The Bayou Trilogy: Under the Bright Lights, Muscle for the Wing, and The Ones You Do
Ever wonder what crime writers other crime writers read when not murdering and leaving corpses all over the place themselves?
Well, the name to that jealously guarded secret is Daniel Woodrell, the quiet giant of crime stories. Finally brought together in one muscular tome, this trinity of novels gives us some of Mr. Woodrell’s finest work, and is aptly titled The Bayou Trilogy, consisting of Under the Bright Lights, Muscle for the Wing, and the classic The Ones You Do.
All the books feature Detective Rene Shade, an ex-boxer turned cop in the Saint Bruno police force. Shade’s family has strong ties to the community. One brother, Francois, is an attorney while the other, Tip, is on the opposite side of the coin, owning a somewhat dubious and extremely seedy bar frequented by the type of criminals Rene usually tries to put behind other type of bars. Rene’s mother, the formidable Ma Blanqui, operates a pool hall, above where the detective resides. His father, John X Shade, is a ‘no show’, having abandoned the family a long time ago to pursue his two true loves: gambling and pool hustling.
Under The Bright Lights takes its telling title from a Joe Frazier quote: “You can map out a fight plan or a life plan, but when the action starts, it may not go the way you planned, and you're down to your reflexes—that means your [preparation:]. That's where your roadwork shows. If you cheated on that in the dark of the morning, well, you’re going to get found out now, under the bright lights.”
In Under The Bright Lights, when a city councilman is gunned down, Rene Shade is assigned to investigate the murder of a local politician. Within moments of surveying the crime scene in the victim’s home, Shade knows that this was a premeditated kill and not a burglary gone wrong, the conclusion the Mayor wants drawn.
Shade refuses to write it off as a burglary-homicide as ordered, and goes on a quest for the truth on a chilling chase, while desperately dodging his own unresolved past.
Muscle for the Wing tells the story of ex-con Emil Jaddick and his killing crew named The Wing: “The first thing Emil Jaddick shoved through the country-club door was double barreled and loaded. The first thing he said to the poker players inside was – ‘Do I have your attention? We’re robbin’ you assholes. Any objections?”’
Jaddick has big plans of wrestling control of Saint Bruno’s less-than-legal action. He also has no mercy when it comes to implementing those plans. Only one thing can stop him. A cop who plays by the same ruthless rules, and that cop’s name is Rene Shade.

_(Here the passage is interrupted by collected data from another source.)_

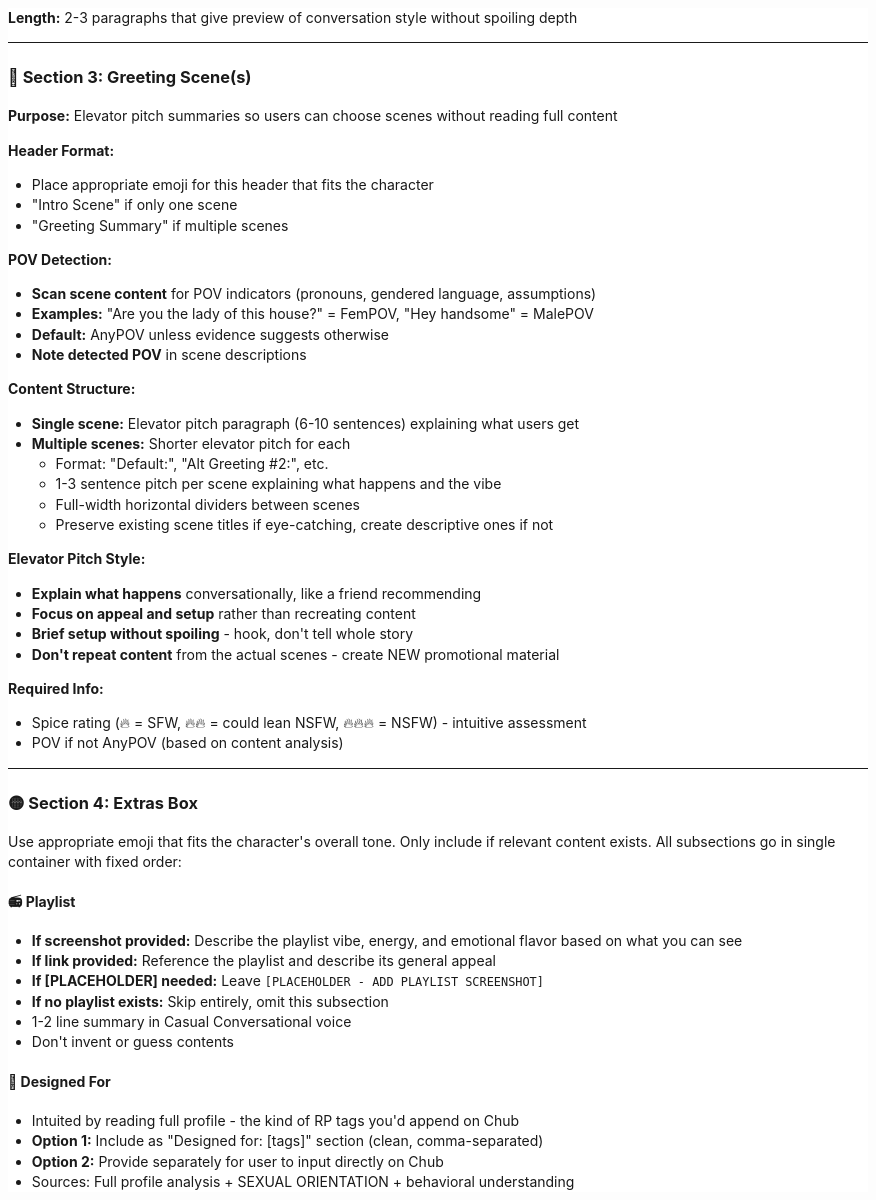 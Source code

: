 **Length:** 2-3 paragraphs that give preview of conversation style without spoiling depth

---

### 🔵 **Section 3: Greeting Scene(s)**

**Purpose:** Elevator pitch summaries so users can choose scenes without reading full content

**Header Format:**
- Place appropriate emoji for this header that fits the character
- "Intro Scene" if only one scene
- "Greeting Summary" if multiple scenes

**POV Detection:**
- **Scan scene content** for POV indicators (pronouns, gendered language, assumptions)
- **Examples:** "Are you the lady of this house?" = FemPOV, "Hey handsome" = MalePOV
- **Default:** AnyPOV unless evidence suggests otherwise
- **Note detected POV** in scene descriptions

**Content Structure:**
- **Single scene:** Elevator pitch paragraph (6-10 sentences) explaining what users get
- **Multiple scenes:** Shorter elevator pitch for each
  - Format: "Default:", "Alt Greeting #2:", etc.
  - 1-3 sentence pitch per scene explaining what happens and the vibe
  - Full-width horizontal dividers between scenes
  - Preserve existing scene titles if eye-catching, create descriptive ones if not

**Elevator Pitch Style:**
- **Explain what happens** conversationally, like a friend recommending
- **Focus on appeal and setup** rather than recreating content
- **Brief setup without spoiling** - hook, don't tell whole story
- **Don't repeat content** from the actual scenes - create NEW promotional material

**Required Info:**
- Spice rating (🔥 = SFW, 🔥🔥 = could lean NSFW, 🔥🔥🔥 = NSFW) - intuitive assessment
- POV if not AnyPOV (based on content analysis)

---

### 🟡 **Section 4: Extras Box**

Use appropriate emoji that fits the character's overall tone. Only include if relevant content exists. All subsections go in single container with fixed order:

#### 📻 **Playlist**
- **If screenshot provided:** Describe the playlist vibe, energy, and emotional flavor based on what you can see
- **If link provided:** Reference the playlist and describe its general appeal
- **If [PLACEHOLDER] needed:** Leave `[PLACEHOLDER - ADD PLAYLIST SCREENSHOT]`
- **If no playlist exists:** Skip entirely, omit this subsection
- 1-2 line summary in Casual Conversational voice
- Don't invent or guess contents

#### 🧪 **Designed For**  
- Intuited by reading full profile - the kind of RP tags you'd append on Chub
- **Option 1:** Include as "Designed for: [tags]" section (clean, comma-separated)
- **Option 2:** Provide separately for user to input directly on Chub
- Sources: Full profile analysis + SEXUAL ORIENTATION + behavioral understanding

The Ones You Do: “It’s like dyin’ old men all over the world will tell you—when you get aged and rackety and think back across your entire lifespan, why it ain’t the ones you do, you regret, its the ones you don’t,” states one of the characters in the story.
In this, the third book, Woodrell reunites the three Shade brothers with their degenerate father, John X. and even though it may be called a Rene Shade book, the story is essentially that of John X.’s life.
John X. returns to Saint Bruno, where he reviews his checkered past. Hot on his trial is vengeful sociopath, Lunch Pumphrey, planning to recover $47,000 stolen from him by John X.’s young wife, who has fled to Europe to launch a singing career, leaving their young daughter, Etta, in her father’s care.
Be prepared to fall instantly in love with the years-ahead-of her-time Etta as we witness her getting John X. his first hard drink in the morning, and serving snacks and beers at his card games.
Though villainous Lunch is the instrument of John X.’s downfall, his real conflict is with his own declining history, the people he ruined and the family he neglected.
Has John X. any regrets for the things he has done in his past? Perhaps this classic statement to his son, Tip, will answer that. “It may be that all I ever did with my life was to the bad, but, damn, son, I sure would like to do it all again.”
There is something poetic and hauntingly telling in The Bayou Trilogy: a dark world of small-time criminals with big-time ideas, cops walking the very thin and gray line of justice and criminality, and broken people seeking pieces they will, perhaps, never find, each discovering their own form of survival and whatever-it-takes attitude.
But above all else, The Bayou Trilogy is augmented by the sheer beauty of Woodrell’s writing. If you are looking for a comprehensive compilation of Woodrell’s Rene Shade books, then look no further than The Bayou Trilogy. It’s a modern-day classic.